Anticipation ran high as music fans from all over the world converged on Kutshers Country Club in Monticello, NY, a well-preserved vestige of what must have been some Othodox Jewish Rat Pack heyday. With a stranglehold on local hotels for the weekend, show goers flocked to late-night diners and brewhouses, confusing the locals and drooling too-hip music criticism across the hills and valleys of the beautiful Catskill Mountains.

It is not without import that the Kutshers site is mere miles from Woodstock, famously first overtaken for a similar brand of festival debauchery in 1969.

Forty years on, a legion of obsessive music fans can still manage to work up the patchouli and caffeine to wake by noon and catch a surprisingly eclectic range of acts.

From mellow to metal, the range of musicians involved lent itself to incestuous creativity; collaborations abounded, and each act seemed strengthened by the energy of having so much talent in one small venue.

“My name is Sufjan Stevens and I am going to play all of my Seven Swans album. That should be a good early afternoon hangover sort of thing,” the uncharacteristically tie-dyed troubadour spoke to an appreciative audience before flowing into a note-perfect rendition of the 2003 album.

The musical melding of No Age and Hüsker Dü frontman (and hardcore hero) Bob Mould, a near musical antithesis to the whispery Stevens, was every bit as hypnotic.

Their set, built around a mix of Hüsker and No Age tracks, culminated in an adrenalized blast through Johnny Thunders’ “Chinese Rocks,” featuring an additional guest spot from the seemingly omnipresent Bradford Cox of Deerhunter and Atlas Sound.

One of the more surreal moments of the weekend involved a rack of mounted guitars and a spastic drummer being carried to the stage through the crowd like a long lost pagan god. The Boredoms, a Japanese collective recently renowned for their Boadrum experiments (77 drummers played together on 7/07/07, and 88 on 8/08/08), split ears and inspired awe. Singer/cult leader Yamantaka Eye led the drummers like a crazed Dadaist witch doctor, alternately dancing and screaming towards the heavens.

Film and comedy fans were likewise sated. Ongoing screenings were augmented by a lengthy Q and A with fêted director Jim Jarmusch. In addition, a comedy lineup was curated by David Cross, of Mr. Show and Arrested Development fame.
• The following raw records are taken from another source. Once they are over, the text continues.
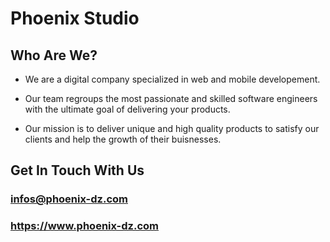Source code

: # Phoenix Studio
## Who Are We?

- We are a digital company specialized in web and mobile developement.

- Our team regroups the most passionate and skilled software engineers with the ultimate goal of delivering your products.

- Our mission is to deliver unique and high quality products to satisfy our clients and help the growth of their buisnesses.

## Get In Touch With Us

### infos@phoenix-dz.com
### https://www.phoenix-dz.com
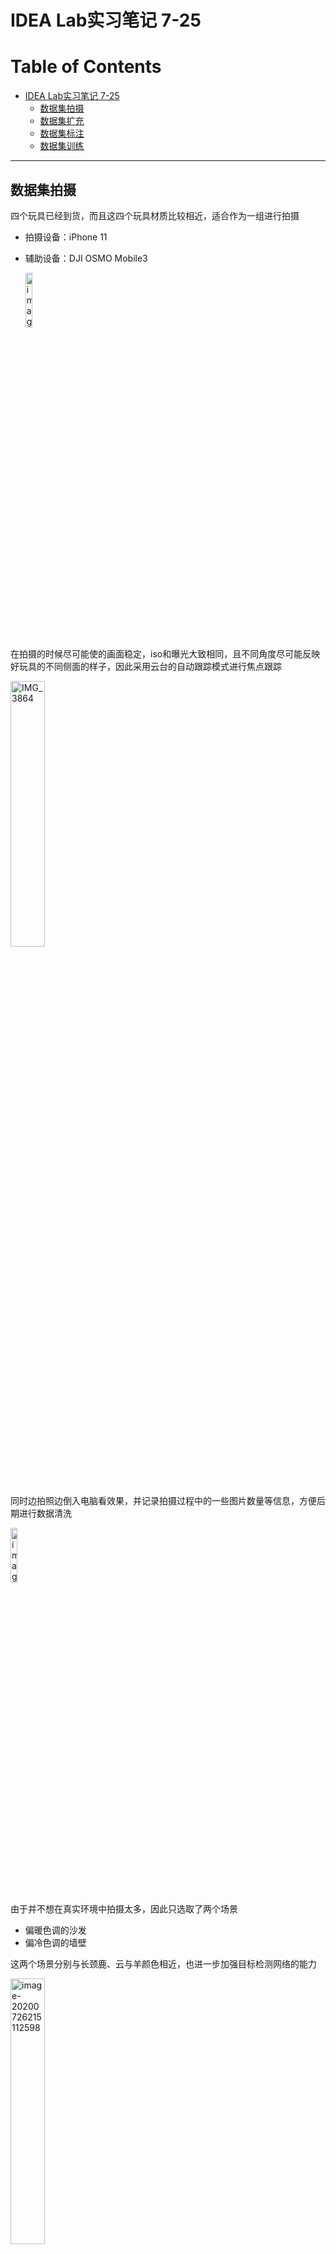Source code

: # IDEA Lab实习笔记 7-25

Table of Contents
=================

   * [IDEA Lab实习笔记 7-25](#idea-lab实习笔记-7-25)
      * [数据集拍摄](#数据集拍摄)
      * [数据集扩充](#数据集扩充)
      * [数据集标注](#数据集标注)
      * [数据集训练](#数据集训练)

------

## 数据集拍摄

四个玩具已经到货，而且这四个玩具材质比较相近，适合作为一组进行拍摄

- 拍摄设备：iPhone 11

- 辅助设备：DJI OSMO Mobile3

  <img src="IDEA Lab实习笔记 7-26.assets/image-20200726215156945.png" alt="image-20200726215156945" width="15%;" />

在拍摄的时候尽可能使的画面稳定，iso和曝光大致相同，且不同角度尽可能反映好玩具的不同侧面的样子，因此采用云台的自动跟踪模式进行焦点跟踪

<img src="IDEA Lab实习笔记 7-26.assets/IMG_3864.PNG" alt="IMG_3864" width=" 33%;" />

同时边拍照边倒入电脑看效果，并记录拍摄过程中的一些图片数量等信息，方便后期进行数据清洗

<img src="IDEA Lab实习笔记 7-26.assets/image-20200726215125678.png" alt="image-20200726215125678" width=" 15%;" />

由于并不想在真实环境中拍摄太多，因此只选取了两个场景

- 偏暖色调的沙发
- 偏冷色调的墙壁

这两个场景分别与长颈鹿、云与羊颜色相近，也进一步加强目标检测网络的能力

<img src="IDEA Lab实习笔记 7-26.assets/image-20200726215112598.png" alt="image-20200726215112598" width="33%;" />

最终筛除掉一些比较劣质的数据，共得到93张有效数据，数量并不是很多，这是因为想通过学习数据集扩充的方法减少人力劳动。

同时由于手机像素比较高，每张图片在4M左右，数据量过千之后会对服务器和训练造成不少的时间消耗，因此在处理之前首先进行预处理——图像压缩，压缩后的图像大概在500k左右，效果十分明显

- [图像压缩预处理](https://github.com/doubleZ0108/IDEA-Lab-Summer-Camp/blob/master/src/util/data_compression.py)

<br/>

## 数据集扩充

[数据集扩充](https://github.com/doubleZ0108/IDEA-Lab-Summer-Camp/blob/master/doc/Study-Notes/%E6%95%B0%E6%8D%AE%E9%9B%86%E6%89%A9%E5%85%85.md)

通过一整天的学习和调研，共使用了11种方法进行数据集的扩充

- 图像强度变换
  - 亮度变化： [lightness](https://github.com/doubleZ0108/IDEA-Lab-Summer-Camp/blob/master/src/data-augmentation/lightness.py)
  - 对比度变化：[contrast](https://github.com/doubleZ0108/IDEA-Lab-Summer-Camp/blob/master/src/data-augmentation/contrast.py)
- 图像滤波
  - 锐化：[sharpen](https://github.com/doubleZ0108/IDEA-Lab-Summer-Camp/blob/master/src/data-augmentation/sharpen.py)
  - 高斯模糊：[blur](https://github.com/doubleZ0108/IDEA-Lab-Summer-Camp/blob/master/src/data-augmentation/blur.py)
- 透视变换
  - 镜像翻转：[flip](https://github.com/doubleZ0108/IDEA-Lab-Summer-Camp/blob/master/src/data-augmentation/flip.py)
  - 图像裁剪：[crop](https://github.com/doubleZ0108/IDEA-Lab-Summer-Camp/blob/master/src/data-augmentation/crop.py)
  - 图像拉伸：[deform](https://github.com/doubleZ0108/IDEA-Lab-Summer-Camp/blob/master/src/data-augmentation/deform.py)
  - 镜头畸变：[distortion](https://github.com/doubleZ0108/IDEA-Lab-Summer-Camp/blob/master/src/data-augmentation/distortion.py)
- 注入噪声
  - 椒盐噪声：[noise](https://github.com/doubleZ0108/IDEA-Lab-Summer-Camp/blob/master/src/data-augmentation/noise.py)
  - 渐晕：[vignetting](https://github.com/doubleZ0108/IDEA-Lab-Summer-Camp/blob/master/src/data-augmentation/vignetting.py)
- 其他
  - 随机抠除：[cutout](https://github.com/doubleZ0108/IDEA-Lab-Summer-Camp/blob/master/src/data-augmentation/cutout.py)

> 同时我在进行数据集扩充的时候尽量模拟镜头在拍摄时造成的干扰，而不是一味的对图像进行“奇怪”的处理，尽可能大程度的加强数据集扩充的作用，避免之前同学产生的如下问题
>
> 随机裁剪带来很多奇怪的数据，对网络的训练会造成负面的影响
>
> <img src="IDEA Lab实习笔记 7-26.assets/2Rotatetf_0028.jpg" alt="2Rotatetf_0028" width="50%;" />
>
> <img src="IDEA Lab实习笔记 7-26.assets/2Rotatetf_0029.jpg" alt="2Rotatetf_0029" width="20%;" />
>
> <img src="IDEA Lab实习笔记 7-26.assets/2Rotatetf_0030.jpg" alt="2Rotatetf_0030" width="50%;" />
>
> <img src="IDEA Lab实习笔记 7-26.assets/2Rotatetf_0039.jpg" alt="2Rotatetf_0039" width="50%;" />

## 数据集标注

首先采用昨天搜集到的[labelImage](https://github.com/doubleZ0108/IDEA-Lab-Summer-Camp/blob/master/doc/Study-Notes/labelImg工具.md)工具标注拍到的93张图片，这些图片存放在`main/`目录下，为所有数据中最原始的未处理数据；之后手工标注`_crop`, `_deform`, `_distortion`处理过的数据集，因为这部分如果采用脚本自动生成的话效果会很差，不能达到train集的素质，因此采用手工标注；`_flip`处理过的数据可以通过脚本自动生成有逻辑的标注，其余图像处理也可以直接复制之前手工标注的`main/`中的数据

<br/>

## 数据集训练

最后将 <u>手工标注的拍摄数据</u> + <u>手工标注的处理数据</u> + <u>自动生成的处理数据</u> + <u>之前同学留下的数据</u> 四份数据进行训练，并且编写相应脚本进行一些预处理

- [划分训练集、验证集、测试集](https://github.com/doubleZ0108/IDEA-Lab-Summer-Camp/blob/master/src/util/divide_train_valid_test.py)
- [将数据按类别分类整理](https://github.com/doubleZ0108/IDEA-Lab-Summer-Camp/blob/master/src/util/move.py)
- [将数据按类别重命名](https://github.com/doubleZ0108/IDEA-Lab-Summer-Camp/blob/master/src/util/rename.py)

这些看似不值一提的util，不仅能简化烦冗的工作，更是能整理一份清晰的目录结构，让之后在此方面进行的其他工作变得容易

**文件命名方法**

`giraffe_10_sharpen.jpg`

- pos0：类别名（people, sheep, giraffe, cloud, two, three, four, etc.)
- pos1: 在此类别中的编号
- pos2: 经过何种图像处理方法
Electro-thrash duo Crystal Castles’ Alice Glass stormed the strobe-lit stage looking like a possessed doll hell-bent on destroying her audience. One of the most energetic of many high-energy shows, Castles chased listeners through a terrifying Zelda-gone-wrong escapade.

The list of superb performers goes on and on; if everyone got a summary, we’d need our own newspaper (that only we would read…). These brief paragraphs could have just as easily been devoted to Iron and Wine, Grouper, El-P, Deerhoof, Malcolm McDowell, the Circulatory System, Caribou (complimented by a star-studded orchestra including legendary sax virtuoso Marshall Allen), punk heroes The Feelies… etc. Ad nauseam.

All said, three days of love and music culminated in the Flaming Lips orgiastic, confetti-drenched headline set, where Coyne was so freaked-out and effervescent with joy that his smiles could have spawned a thousand giggling glitterkittens.

So ask yourself: do you enjoy loud music? Do you like free ice cream? Do you like scary movies, skinny jeans and throngs of burly dudes that look eerily like Ben Coleman, all in one too-kitsch to be true pastiche heaven? ATP 2010!